We aimed to determine factors responsible for chronic kidney disease (CKD) following nephrectomy for renal tumours.

Methods

A retrospective study was undertaken in patients underwent partial or radical nephrectomy due to kidney tumour between January 2015 and June 2020. Patients with eGFR above 60 ml/min/1.73m2 were included in the study. Demographic information, surgical features, eGFR values and some comorbidities of patients were recorded. The patients were evaluated for the development of CKD according to the CKD-EPI equation postoperatively.

Results

One hundred and sixty-six patients who underwent radical (n = 125) or partial (n = 41) nephrectomy were included to study. According to the logistic regression analysis, radical nephrectomy (adjusted OR 0.139 (95% CI 0.038–0.507), p = 0.003), age (adjusted OR 1.037 (95% CI 1.001–1.074), p = 0.045), preoperative proteinuria (adjusted OR 0.251 (95% CI 0.084–0.750) p = 0.013) and preoperative lower eGFR (adjusted OR 0.943 (95% CI 0.917–0.969) p < 0.001) were determined as independent predictor for development of CKD.

Conclusions

CKD is an important disease that causes morbidity and mortality. Age, type of surgery and preoperative eGFR and preoperative proteinuria are an independent risk factor for CKD development. Patients should be informed about this problem before surgery.

1 Background

Renal cell carcinoma (RCC) is one of the most fatal diseases in urology. It constitutes 3% of adult cancers and is the third most common urological malignancy [1]. The incidence of RCC has increased in last 3 decades with the widespread availability of imaging modalities such as ultrasound and computerised tomography [2]. Approximately 150.000 new cases are diagnosed each year, and patients are predominantly over the age of 60 [3].
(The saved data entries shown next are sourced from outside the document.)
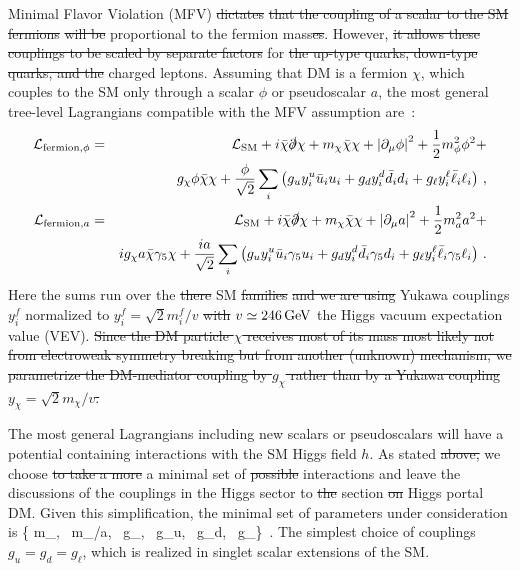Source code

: Minimal Flavor Violation (MFV) \sout{dictates}  \sout{that the coupling of a scalar to the SM fermions}  \sout{will be} proportional to the fermion mass\sout{es}.  However, \sout{it allows these couplings to be scaled by separate factors}  for \sout{the up-type quarks, down-type quarks, and the}  charged leptons. Assuming that DM is a fermion $\chi$, which couples to the SM only through a scalar $\phi$ or pseudoscalar $a$, the most general tree-level Lagrangians compatible with the MFV assumption are~\cite{Cotta:2013jna,Abdullah:2014lla}:
 \begin{eqnarray}
{\cal L}_{{\rm fermion},\phi} & = & {\cal L}_{\rm SM}+i\bar{\chi} \slashed{\partial} \chi + m_\chi \bar{\chi}\chi + \left| \partial_\mu \phi \right|^2+\frac{1}{2}m_\phi^2 \phi^2 + \nonumber \\ 
& &  g_\chi \phi \bar{\chi}\chi+ \frac{\phi}{\sqrt{2}} \sum_i \left(g_u y_i^u \bar{u}_i u_i+g_d y_i^d \bar{d}_i d_i+g_\ell y_i^\ell \bar{\ell}_i \ell_i\right)\, , \label{eq:scalarlag} \\
{\cal L}_{{\rm fermion},a} & = & {\cal L}_{\rm SM}+i\bar{\chi} \slashed{\partial} \chi + m_\chi \bar{\chi}\chi + \left| \partial_\mu a \right|^2+\frac{1}{2}m_a^2 a^2 + \nonumber \\
& &  ig_\chi a \bar{\chi}\gamma_5\chi+ \frac{i a}{\sqrt{2}}\sum_i  \left(g_u y_i^u \bar{u}_i \gamma_5 u_i+g_d y_i^d \bar{d}_i \gamma_5 d_i+g_\ell y_i^\ell   \bar{\ell}_i \gamma_5 \ell_i\right) \,. \label{eq:pseudoscalarlag}
\end{eqnarray}
Here the sums run over the \sout{there}  SM \sout{families}  \sout{and we are using}  Yukawa couplings $y_i^f$  normalized to $y_i^f = \sqrt{2}m_i^f/v$ \sout{with}  $v \simeq 246 \, {\rm GeV}$  the Higgs vacuum expectation value (VEV). \sout{Since the DM particle $\chi$ receives most of its mass most likely not from electroweak symmetry breaking but from another (unknown) mechanism, we parametrize the DM-mediator coupling by $g_\chi$ rather than by a Yukawa coupling $y_\chi = \sqrt{2}m_\chi/v$.}


The most general Lagrangians including new scalars or pseudoscalars will have a potential  containing interactions with the SM Higgs field $h$. As  stated \sout{above,} we choose \sout{to take a more} a minimal set of \sout{possible} interactions and leave the discussions of the couplings in the Higgs sector to \sout{the} section \sout{on}   Higgs portal DM. Given this simplification, the minimal set of parameters under consideration is
 \bea
  \left\{ m_\chi,~ m_{\phi/a},~ g_\chi,~ g_u,~ g_d,~ g_\ell \right\} \,.
 \eea
The simplest choice of couplings    $g_u = g_d = g_\ell$, which is realized in singlet scalar extensions of the SM. 


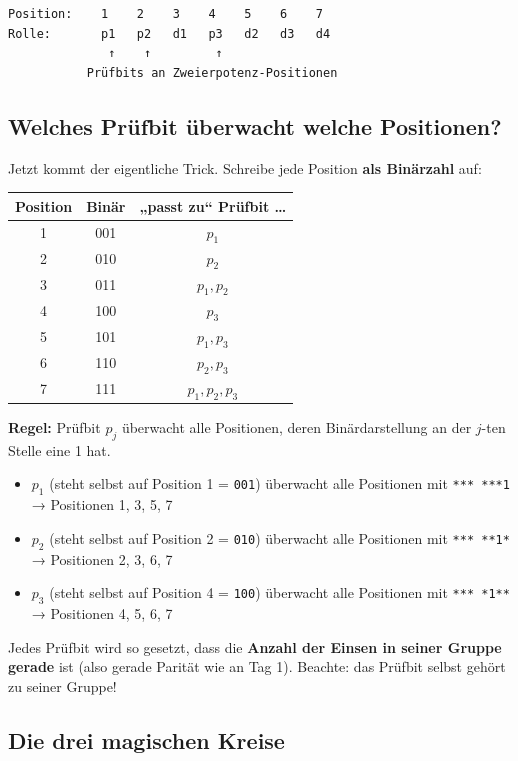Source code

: \begin{verbatim}
Position:    1    2    3    4    5    6    7
Rolle:       p1   p2   d1   p3   d2   d3   d4
              ↑    ↑         ↑
           Prüfbits an Zweierpotenz-Positionen
\end{verbatim}

\subsection*{Welches Prüfbit überwacht welche Positionen?}

Jetzt kommt der eigentliche Trick. Schreibe jede Position \textbf{als
Binärzahl} auf:

\begin{center}
\begin{tabular}{ccc}
  \toprule
  Position & Binär & „passt zu“ Prüfbit \dots \\
  \midrule
  1 & 001 & $p_1$ \\
  2 & 010 & $p_2$ \\
  3 & 011 & $p_1, p_2$ \\
  4 & 100 & $p_3$ \\
  5 & 101 & $p_1, p_3$ \\
  6 & 110 & $p_2, p_3$ \\
  7 & 111 & $p_1, p_2, p_3$ \\
  \bottomrule
\end{tabular}
\end{center}

\textbf{Regel:} Prüfbit $p_j$ überwacht alle Positionen, deren
Binärdarstellung an der $j$-ten Stelle eine 1 hat.

\begin{itemize}
\item $p_1$ (steht selbst auf Position 1 = \texttt{001}) überwacht alle
  Positionen mit \texttt{*** ***1} → Positionen 1, 3, 5, 7
\item $p_2$ (steht selbst auf Position 2 = \texttt{010}) überwacht alle
  Positionen mit \texttt{*** **1*} → Positionen 2, 3, 6, 7
\item $p_3$ (steht selbst auf Position 4 = \texttt{100}) überwacht alle
  Positionen mit \texttt{*** *1**} → Positionen 4, 5, 6, 7
\end{itemize}

Jedes Prüfbit wird so gesetzt, dass die \textbf{Anzahl der Einsen in
seiner Gruppe gerade} ist (also gerade Parität wie an Tag 1). Beachte:
das Prüfbit selbst gehört zu seiner Gruppe!

\subsection*{Die drei magischen Kreise}

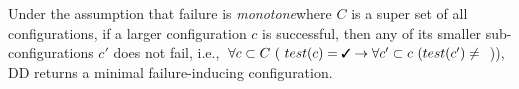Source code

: Under the assumption that failure is {\em monotone}\textemdash where $C$ is a super set of all configurations, if a larger configuration $c$ is successful, then any of its smaller sub-configurations $c'$ does not fail, i.e., $\forall c \subset C\ (\ test(c)=\text{\cmark} \rightarrow \forall c' \subset c \  (test(c') \neq$ )), DD returns a minimal failure-inducing configuration. %

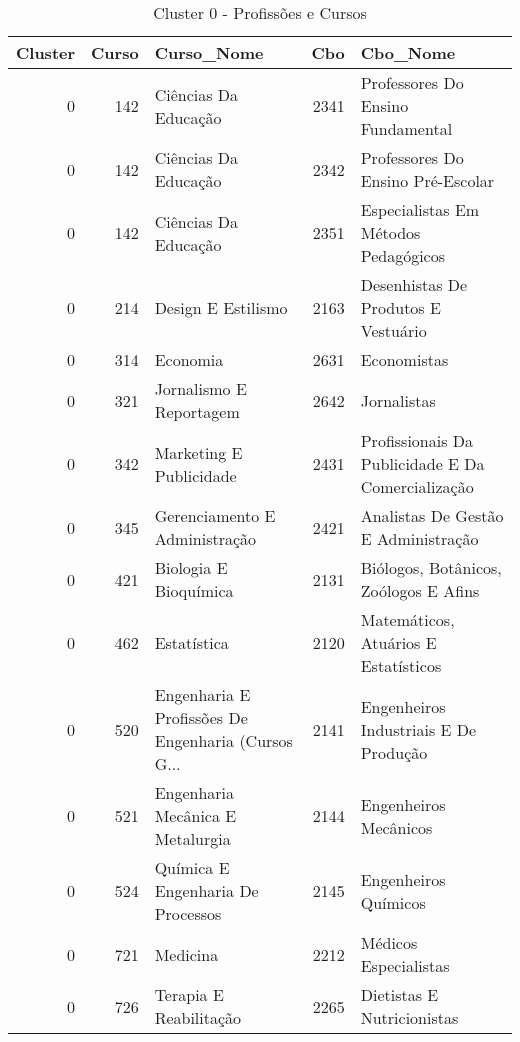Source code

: \begin{table}
\centering
\caption{Cluster 0 - Profissões e Cursos }
\label{tab:Profissoes_Cluster0}
\begin{tabular}{rrlrl}
\toprule
 Cluster &  Curso &                                         Curso\_Nome &  Cbo &                                          Cbo\_Nome \\
\midrule
       0 &    142 &                               Ciências Da Educação & 2341 &                 Professores Do Ensino Fundamental \\
       0 &    142 &                               Ciências Da Educação & 2342 &                 Professores Do Ensino Pré-Escolar \\
       0 &    142 &                               Ciências Da Educação & 2351 &              Especialistas Em Métodos Pedagógicos \\
       0 &    214 &                                 Design E Estilismo & 2163 &              Desenhistas De Produtos E  Vestuário \\
       0 &    314 &                                           Economia & 2631 &                                       Economistas \\
       0 &    321 &                            Jornalismo E Reportagem & 2642 &                                       Jornalistas \\
       0 &    342 &                            Marketing E Publicidade & 2431 & Profissionais Da Publicidade E Da Comercialização \\
       0 &    345 &                      Gerenciamento E Administração & 2421 &               Analistas De Gestão E Administração \\
       0 &    421 &                              Biologia E Bioquímica & 2131 &             Biólogos, Botânicos, Zoólogos E Afins \\
       0 &    462 &                                        Estatística & 2120 &              Matemáticos, Atuários E Estatísticos \\
       0 &    520 & Engenharia E Profissões De Engenharia (Cursos G... & 2141 &             Engenheiros Industriais E De Produção \\
       0 &    521 &                   Engenharia Mecânica E Metalurgia & 2144 &                             Engenheiros Mecânicos \\
       0 &    524 &                  Química E Engenharia De Processos & 2145 &                              Engenheiros Químicos \\
       0 &    721 &                                           Medicina & 2212 &                             Médicos Especialistas \\
       0 &    726 &                             Terapia E Reabilitação & 2265 &                        Dietistas E Nutricionistas \\
\bottomrule
\end{tabular}
\end{table}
Stage of the disease, tumour size and comorbidities are the most important factors affecting the choice of treatment. The definitive treatment of non-metastatic RCC is radical nephrectomy (RN) or partial nephrectomy (PN). Functional results such as residual renal functions are also very important after treatment, apart from oncological outcomes.

Chronic kidney disease (CKD) is defined as abnormalities of kidney structure or function, present for > 3 months, with implications for health according to current guidelines, and it was classified based on GFR category. CKD situation is accepted as normal when eGFR value ≥ 90 ml/min/1.73 m2. Stage 2 means eGFR value between 60 and 89, Stage 3 is 30 and 59 and Stage 4 indicates 15 and 29. Patients with < 15 ml/min/1.73 m2 eGFR are accepted end-stage kidney disease [4]. CKD has a high global prevalence about 11–13%, and stage 3 is seen predominantly. The first impaired stage of the estimated glomerular filtration rate (eGFR) is defined as less than 90 ml/min/1.73 m2 [5].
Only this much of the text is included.